Give the number of lines in the entries that contain "sites". State only the count.

===== DATASET EXCERPTS

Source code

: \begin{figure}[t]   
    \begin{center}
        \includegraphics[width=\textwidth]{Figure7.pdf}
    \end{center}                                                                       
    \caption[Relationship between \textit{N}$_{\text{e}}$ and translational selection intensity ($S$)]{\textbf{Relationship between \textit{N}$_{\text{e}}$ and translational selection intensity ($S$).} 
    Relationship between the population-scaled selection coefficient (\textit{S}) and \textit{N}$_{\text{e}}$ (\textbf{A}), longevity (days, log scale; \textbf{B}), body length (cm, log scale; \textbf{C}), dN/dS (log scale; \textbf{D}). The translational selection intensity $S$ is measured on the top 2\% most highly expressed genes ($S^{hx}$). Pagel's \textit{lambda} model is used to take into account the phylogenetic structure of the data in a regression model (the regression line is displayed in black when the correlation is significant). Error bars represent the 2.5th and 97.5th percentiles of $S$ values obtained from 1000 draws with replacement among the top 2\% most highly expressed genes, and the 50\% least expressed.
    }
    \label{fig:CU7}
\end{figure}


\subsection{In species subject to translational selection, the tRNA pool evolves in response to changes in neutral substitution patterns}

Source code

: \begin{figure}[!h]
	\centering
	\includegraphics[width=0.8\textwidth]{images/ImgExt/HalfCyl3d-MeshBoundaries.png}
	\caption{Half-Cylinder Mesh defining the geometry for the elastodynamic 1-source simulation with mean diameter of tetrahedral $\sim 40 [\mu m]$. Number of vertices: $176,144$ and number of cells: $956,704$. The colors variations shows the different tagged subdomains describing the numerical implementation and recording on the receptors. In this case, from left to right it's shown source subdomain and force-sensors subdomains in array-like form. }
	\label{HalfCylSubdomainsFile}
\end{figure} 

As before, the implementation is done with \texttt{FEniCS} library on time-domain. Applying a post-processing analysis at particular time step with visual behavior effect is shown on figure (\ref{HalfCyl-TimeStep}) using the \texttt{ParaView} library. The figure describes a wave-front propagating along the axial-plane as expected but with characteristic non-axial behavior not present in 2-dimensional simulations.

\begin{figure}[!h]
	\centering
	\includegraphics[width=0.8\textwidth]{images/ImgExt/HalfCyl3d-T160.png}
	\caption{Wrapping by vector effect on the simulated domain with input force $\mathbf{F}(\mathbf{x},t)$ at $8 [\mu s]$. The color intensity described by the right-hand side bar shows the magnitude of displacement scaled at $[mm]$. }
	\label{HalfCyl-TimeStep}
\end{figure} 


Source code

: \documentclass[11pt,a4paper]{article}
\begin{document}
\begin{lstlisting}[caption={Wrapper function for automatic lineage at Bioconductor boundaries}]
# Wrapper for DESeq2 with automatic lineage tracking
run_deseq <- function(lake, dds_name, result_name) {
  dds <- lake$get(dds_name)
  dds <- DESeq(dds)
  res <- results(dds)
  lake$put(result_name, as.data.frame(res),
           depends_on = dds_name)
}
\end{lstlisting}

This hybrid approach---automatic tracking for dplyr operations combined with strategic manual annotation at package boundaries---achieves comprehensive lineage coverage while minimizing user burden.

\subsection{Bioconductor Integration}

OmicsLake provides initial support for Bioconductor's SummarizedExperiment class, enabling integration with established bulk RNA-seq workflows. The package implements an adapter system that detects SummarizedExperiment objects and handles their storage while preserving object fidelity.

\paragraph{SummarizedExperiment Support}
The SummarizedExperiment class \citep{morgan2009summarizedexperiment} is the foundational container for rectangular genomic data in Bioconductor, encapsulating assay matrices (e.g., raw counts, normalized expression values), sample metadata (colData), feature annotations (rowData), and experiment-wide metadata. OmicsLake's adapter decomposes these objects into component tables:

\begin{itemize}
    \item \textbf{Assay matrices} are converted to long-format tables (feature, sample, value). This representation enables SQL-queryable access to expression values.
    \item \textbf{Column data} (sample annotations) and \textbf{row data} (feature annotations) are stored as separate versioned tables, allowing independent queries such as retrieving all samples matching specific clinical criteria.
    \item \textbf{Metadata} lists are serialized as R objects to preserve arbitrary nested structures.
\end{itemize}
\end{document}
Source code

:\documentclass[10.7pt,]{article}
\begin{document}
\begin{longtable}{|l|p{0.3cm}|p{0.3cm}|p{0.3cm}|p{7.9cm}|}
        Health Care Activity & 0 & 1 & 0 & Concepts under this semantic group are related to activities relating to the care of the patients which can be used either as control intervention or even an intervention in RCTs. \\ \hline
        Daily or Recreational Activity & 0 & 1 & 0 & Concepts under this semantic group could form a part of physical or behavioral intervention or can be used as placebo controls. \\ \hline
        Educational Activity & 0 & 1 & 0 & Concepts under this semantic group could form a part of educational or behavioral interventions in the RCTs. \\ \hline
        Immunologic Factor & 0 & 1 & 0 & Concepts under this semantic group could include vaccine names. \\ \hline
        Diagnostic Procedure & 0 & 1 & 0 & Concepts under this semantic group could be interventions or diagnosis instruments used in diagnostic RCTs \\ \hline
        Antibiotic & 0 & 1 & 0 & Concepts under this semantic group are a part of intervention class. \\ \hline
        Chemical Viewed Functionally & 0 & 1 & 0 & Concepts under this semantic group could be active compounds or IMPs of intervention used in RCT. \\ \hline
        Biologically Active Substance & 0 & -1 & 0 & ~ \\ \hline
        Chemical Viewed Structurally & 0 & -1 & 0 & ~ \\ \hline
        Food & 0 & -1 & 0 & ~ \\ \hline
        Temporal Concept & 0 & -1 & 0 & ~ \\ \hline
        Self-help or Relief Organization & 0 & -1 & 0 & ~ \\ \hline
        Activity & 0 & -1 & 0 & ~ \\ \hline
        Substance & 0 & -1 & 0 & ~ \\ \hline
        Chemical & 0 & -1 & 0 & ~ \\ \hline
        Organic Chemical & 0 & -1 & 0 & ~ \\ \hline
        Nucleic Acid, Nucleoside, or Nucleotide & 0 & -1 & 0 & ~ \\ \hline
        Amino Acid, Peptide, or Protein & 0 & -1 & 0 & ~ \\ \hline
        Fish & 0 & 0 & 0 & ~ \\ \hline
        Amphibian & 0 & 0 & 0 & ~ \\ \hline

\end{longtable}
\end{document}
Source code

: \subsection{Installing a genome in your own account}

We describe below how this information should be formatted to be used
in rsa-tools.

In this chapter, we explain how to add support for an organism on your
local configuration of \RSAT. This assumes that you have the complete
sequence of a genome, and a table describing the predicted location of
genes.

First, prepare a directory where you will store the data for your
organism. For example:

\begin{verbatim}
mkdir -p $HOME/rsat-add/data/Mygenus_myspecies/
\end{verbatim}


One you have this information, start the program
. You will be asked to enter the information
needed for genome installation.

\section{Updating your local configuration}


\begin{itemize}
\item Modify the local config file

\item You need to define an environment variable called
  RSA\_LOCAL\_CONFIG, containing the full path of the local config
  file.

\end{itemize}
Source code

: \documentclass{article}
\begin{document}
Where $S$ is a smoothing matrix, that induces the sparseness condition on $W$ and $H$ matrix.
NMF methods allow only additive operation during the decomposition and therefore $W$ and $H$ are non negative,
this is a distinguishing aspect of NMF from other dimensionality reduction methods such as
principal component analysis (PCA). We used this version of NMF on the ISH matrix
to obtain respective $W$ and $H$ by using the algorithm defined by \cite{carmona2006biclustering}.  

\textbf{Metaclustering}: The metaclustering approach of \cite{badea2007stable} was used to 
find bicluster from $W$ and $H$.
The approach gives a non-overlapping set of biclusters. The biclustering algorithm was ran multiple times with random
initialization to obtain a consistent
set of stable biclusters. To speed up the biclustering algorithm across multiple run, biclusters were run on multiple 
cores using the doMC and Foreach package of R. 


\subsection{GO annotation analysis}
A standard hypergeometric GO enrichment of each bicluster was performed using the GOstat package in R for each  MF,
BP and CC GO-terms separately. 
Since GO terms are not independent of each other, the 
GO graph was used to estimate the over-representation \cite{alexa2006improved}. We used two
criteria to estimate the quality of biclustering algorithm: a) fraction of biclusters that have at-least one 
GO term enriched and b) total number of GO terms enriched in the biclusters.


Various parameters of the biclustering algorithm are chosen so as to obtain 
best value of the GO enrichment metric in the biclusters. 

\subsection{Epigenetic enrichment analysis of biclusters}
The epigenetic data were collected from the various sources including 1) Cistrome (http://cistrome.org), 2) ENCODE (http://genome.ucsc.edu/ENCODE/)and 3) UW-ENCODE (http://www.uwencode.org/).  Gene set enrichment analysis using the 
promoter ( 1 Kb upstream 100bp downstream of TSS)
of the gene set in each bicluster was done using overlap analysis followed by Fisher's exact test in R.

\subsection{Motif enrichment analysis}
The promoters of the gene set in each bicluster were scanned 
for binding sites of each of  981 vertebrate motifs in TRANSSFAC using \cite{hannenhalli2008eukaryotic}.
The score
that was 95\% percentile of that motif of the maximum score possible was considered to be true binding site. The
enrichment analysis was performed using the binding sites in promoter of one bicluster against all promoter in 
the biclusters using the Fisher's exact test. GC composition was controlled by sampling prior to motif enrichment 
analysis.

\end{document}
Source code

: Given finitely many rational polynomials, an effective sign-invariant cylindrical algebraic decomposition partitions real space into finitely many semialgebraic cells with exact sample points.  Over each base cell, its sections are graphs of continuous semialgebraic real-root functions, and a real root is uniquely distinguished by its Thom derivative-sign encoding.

==========

-- SOLUTION --
2